DATASET RECORDS:
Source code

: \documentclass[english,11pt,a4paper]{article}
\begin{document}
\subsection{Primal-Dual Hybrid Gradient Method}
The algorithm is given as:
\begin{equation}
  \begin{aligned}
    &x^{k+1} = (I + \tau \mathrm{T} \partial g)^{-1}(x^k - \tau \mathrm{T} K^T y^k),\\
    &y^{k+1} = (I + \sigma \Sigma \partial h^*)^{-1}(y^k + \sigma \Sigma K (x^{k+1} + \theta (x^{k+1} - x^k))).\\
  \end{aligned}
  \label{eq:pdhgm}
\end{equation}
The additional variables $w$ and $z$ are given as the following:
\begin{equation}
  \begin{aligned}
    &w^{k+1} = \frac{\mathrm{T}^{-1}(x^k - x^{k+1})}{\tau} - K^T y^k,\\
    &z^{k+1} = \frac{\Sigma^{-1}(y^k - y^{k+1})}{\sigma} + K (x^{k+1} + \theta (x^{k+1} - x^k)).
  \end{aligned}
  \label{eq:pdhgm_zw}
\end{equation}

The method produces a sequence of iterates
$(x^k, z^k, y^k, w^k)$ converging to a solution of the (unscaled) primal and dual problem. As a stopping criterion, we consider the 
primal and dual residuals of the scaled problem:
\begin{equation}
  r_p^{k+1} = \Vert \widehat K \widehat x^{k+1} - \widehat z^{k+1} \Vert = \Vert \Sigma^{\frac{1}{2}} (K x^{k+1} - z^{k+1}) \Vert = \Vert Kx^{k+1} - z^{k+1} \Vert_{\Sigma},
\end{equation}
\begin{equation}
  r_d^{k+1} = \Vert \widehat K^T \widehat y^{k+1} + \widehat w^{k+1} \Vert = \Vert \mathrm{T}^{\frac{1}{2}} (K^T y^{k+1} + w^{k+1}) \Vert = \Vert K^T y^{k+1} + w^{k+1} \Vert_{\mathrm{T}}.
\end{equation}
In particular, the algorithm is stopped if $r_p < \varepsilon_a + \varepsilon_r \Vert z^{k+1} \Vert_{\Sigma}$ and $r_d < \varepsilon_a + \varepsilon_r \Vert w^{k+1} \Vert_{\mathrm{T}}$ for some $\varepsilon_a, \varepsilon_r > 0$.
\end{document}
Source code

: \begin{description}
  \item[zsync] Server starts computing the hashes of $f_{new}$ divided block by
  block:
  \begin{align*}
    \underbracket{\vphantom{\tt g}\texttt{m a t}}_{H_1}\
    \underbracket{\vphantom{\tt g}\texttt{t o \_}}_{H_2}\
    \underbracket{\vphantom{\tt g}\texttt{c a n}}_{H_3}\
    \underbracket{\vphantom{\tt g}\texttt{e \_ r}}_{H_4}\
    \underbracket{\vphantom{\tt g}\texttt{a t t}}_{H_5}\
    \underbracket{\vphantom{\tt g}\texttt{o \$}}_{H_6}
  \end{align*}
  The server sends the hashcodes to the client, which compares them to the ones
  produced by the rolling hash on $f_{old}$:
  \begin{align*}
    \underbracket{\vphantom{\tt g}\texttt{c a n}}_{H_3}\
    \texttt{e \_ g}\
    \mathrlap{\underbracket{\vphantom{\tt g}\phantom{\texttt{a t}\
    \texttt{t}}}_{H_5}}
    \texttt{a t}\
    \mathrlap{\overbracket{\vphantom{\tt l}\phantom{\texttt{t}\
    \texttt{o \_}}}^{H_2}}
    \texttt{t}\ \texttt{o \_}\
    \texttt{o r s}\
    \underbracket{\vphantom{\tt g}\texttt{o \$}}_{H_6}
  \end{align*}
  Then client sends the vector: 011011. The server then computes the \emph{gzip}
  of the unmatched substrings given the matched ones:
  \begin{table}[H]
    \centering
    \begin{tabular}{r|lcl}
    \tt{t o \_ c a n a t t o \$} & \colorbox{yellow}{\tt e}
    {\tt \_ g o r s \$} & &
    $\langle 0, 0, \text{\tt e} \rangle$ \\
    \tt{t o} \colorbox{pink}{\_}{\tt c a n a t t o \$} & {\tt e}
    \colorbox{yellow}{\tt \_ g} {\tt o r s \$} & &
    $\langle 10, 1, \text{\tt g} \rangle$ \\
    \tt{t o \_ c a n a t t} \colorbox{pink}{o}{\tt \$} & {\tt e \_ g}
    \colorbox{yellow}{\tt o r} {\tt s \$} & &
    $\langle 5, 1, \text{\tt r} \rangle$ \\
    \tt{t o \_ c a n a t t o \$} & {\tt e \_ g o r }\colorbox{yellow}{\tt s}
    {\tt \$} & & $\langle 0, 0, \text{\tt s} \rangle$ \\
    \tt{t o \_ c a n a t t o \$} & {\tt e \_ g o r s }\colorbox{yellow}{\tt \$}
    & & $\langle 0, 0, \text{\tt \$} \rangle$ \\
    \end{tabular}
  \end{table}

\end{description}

YOUR ASSIGNMENT:
The records need to be reproduced in their entirety, word for word.

FINISHED TASK:
Source code

: \documentclass[english,11pt,a4paper]{article}
\begin{document}
\subsection{Primal-Dual Hybrid Gradient Method}
The algorithm is given as:
\begin{equation}
  \begin{aligned}
    &x^{k+1} = (I + \tau \mathrm{T} \partial g)^{-1}(x^k - \tau \mathrm{T} K^T y^k),\\
    &y^{k+1} = (I + \sigma \Sigma \partial h^*)^{-1}(y^k + \sigma \Sigma K (x^{k+1} + \theta (x^{k+1} - x^k))).\\
  \end{aligned}
  \label{eq:pdhgm}
\end{equation}
The additional variables $w$ and $z$ are given as the following:
\begin{equation}
  \begin{aligned}
    &w^{k+1} = \frac{\mathrm{T}^{-1}(x^k - x^{k+1})}{\tau} - K^T y^k,\\
    &z^{k+1} = \frac{\Sigma^{-1}(y^k - y^{k+1})}{\sigma} + K (x^{k+1} + \theta (x^{k+1} - x^k)).
  \end{aligned}
  \label{eq:pdhgm_zw}
\end{equation}

The method produces a sequence of iterates
$(x^k, z^k, y^k, w^k)$ converging to a solution of the (unscaled) primal and dual problem. As a stopping criterion, we consider the 
primal and dual residuals of the scaled problem:
\begin{equation}
  r_p^{k+1} = \Vert \widehat K \widehat x^{k+1} - \widehat z^{k+1} \Vert = \Vert \Sigma^{\frac{1}{2}} (K x^{k+1} - z^{k+1}) \Vert = \Vert Kx^{k+1} - z^{k+1} \Vert_{\Sigma},
\end{equation}
\begin{equation}
  r_d^{k+1} = \Vert \widehat K^T \widehat y^{k+1} + \widehat w^{k+1} \Vert = \Vert \mathrm{T}^{\frac{1}{2}} (K^T y^{k+1} + w^{k+1}) \Vert = \Vert K^T y^{k+1} + w^{k+1} \Vert_{\mathrm{T}}.
\end{equation}
In particular, the algorithm is stopped if $r_p < \varepsilon_a + \varepsilon_r \Vert z^{k+1} \Vert_{\Sigma}$ and $r_d < \varepsilon_a + \varepsilon_r \Vert w^{k+1} \Vert_{\mathrm{T}}$ for some $\varepsilon_a, \varepsilon_r > 0$.
\end{document}
Source code

: \begin{description}
  \item[zsync] Server starts computing the hashes of $f_{new}$ divided block by
  block:
  \begin{align*}
    \underbracket{\vphantom{\tt g}\texttt{m a t}}_{H_1}\
    \underbracket{\vphantom{\tt g}\texttt{t o \_}}_{H_2}\
    \underbracket{\vphantom{\tt g}\texttt{c a n}}_{H_3}\
    \underbracket{\vphantom{\tt g}\texttt{e \_ r}}_{H_4}\
    \underbracket{\vphantom{\tt g}\texttt{a t t}}_{H_5}\
    \underbracket{\vphantom{\tt g}\texttt{o \$}}_{H_6}
  \end{align*}
  The server sends the hashcodes to the client, which compares them to the ones
  produced by the rolling hash on $f_{old}$:
  \begin{align*}
    \underbracket{\vphantom{\tt g}\texttt{c a n}}_{H_3}\
    \texttt{e \_ g}\
    \mathrlap{\underbracket{\vphantom{\tt g}\phantom{\texttt{a t}\
    \texttt{t}}}_{H_5}}
    \texttt{a t}\
    \mathrlap{\overbracket{\vphantom{\tt l}\phantom{\texttt{t}\
    \texttt{o \_}}}^{H_2}}
    \texttt{t}\ \texttt{o \_}\
    \texttt{o r s}\
    \underbracket{\vphantom{\tt g}\texttt{o \$}}_{H_6}
  \end{align*}
  Then client sends the vector: 011011. The server then computes the \emph{gzip}
  of the unmatched substrings given the matched ones:
  \begin{table}[H]
    \centering
    \begin{tabular}{r|lcl}
    \tt{t o \_ c a n a t t o \$} & \colorbox{yellow}{\tt e}
    {\tt \_ g o r s \$} & &
    $\langle 0, 0, \text{\tt e} \rangle$ \\
    \tt{t o} \colorbox{pink}{\_}{\tt c a n a t t o \$} & {\tt e}
    \colorbox{yellow}{\tt \_ g} {\tt o r s \$} & &
    $\langle 10, 1, \text{\tt g} \rangle$ \\
    \tt{t o \_ c a n a t t} \colorbox{pink}{o}{\tt \$} & {\tt e \_ g}
    \colorbox{yellow}{\tt o r} {\tt s \$} & &
    $\langle 5, 1, \text{\tt r} \rangle$ \\
    \tt{t o \_ c a n a t t o \$} & {\tt e \_ g o r }\colorbox{yellow}{\tt s}
    {\tt \$} & & $\langle 0, 0, \text{\tt s} \rangle$ \\
    \tt{t o \_ c a n a t t o \$} & {\tt e \_ g o r s }\colorbox{yellow}{\tt \$}
    & & $\langle 0, 0, \text{\tt \$} \rangle$ \\
    \end{tabular}
  \end{table}

\end{description}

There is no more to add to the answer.